TASK TO CARRY OUT —
Before returning the data, strip out the pictures and keep everything else exactly the same.

━━━ DATA FOR ANALYSIS

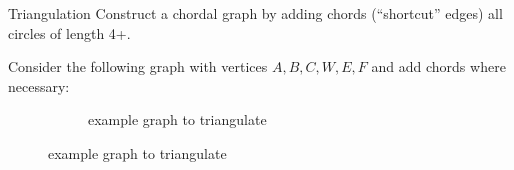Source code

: \begin{frame}\frametitle{\subsubsecname}

\begin{block}{Triangulation}
Construct a chordal graph by adding chords (``shortcut'' edges) all circles of length 4+.
\end{block} 

Consider the following graph with vertices $A,B,C,W,E,F$ and add chords where necessary:\\


		\begin{figure}[h]
		 \centering
		 \begin{subfigure}[t]{0.35\textwidth}
			 \centering
			 \usebox{\imagebox}%
			 \caption{example graph to triangulate}
		 \end{subfigure}
		 \hspace{7mm}
		\end{figure}

\end{frame}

━━━━━━

RESULT OF THIS TASK —
Source code

: \begin{frame}\frametitle{\subsubsecname}

\begin{block}{Triangulation}
Construct a chordal graph by adding chords (``shortcut'' edges) all circles of length 4+.
\end{block} 

Consider the following graph with vertices $A,B,C,W,E,F$ and add chords where necessary:\\


		\begin{figure}[h]
		 \centering
		 \begin{subfigure}[t]{0.35\textwidth}
			 \centering
			 \usebox{\imagebox}%
			 \caption{example graph to triangulate}
		 \end{subfigure}
		 \hspace{7mm}
		\end{figure}

\end{frame}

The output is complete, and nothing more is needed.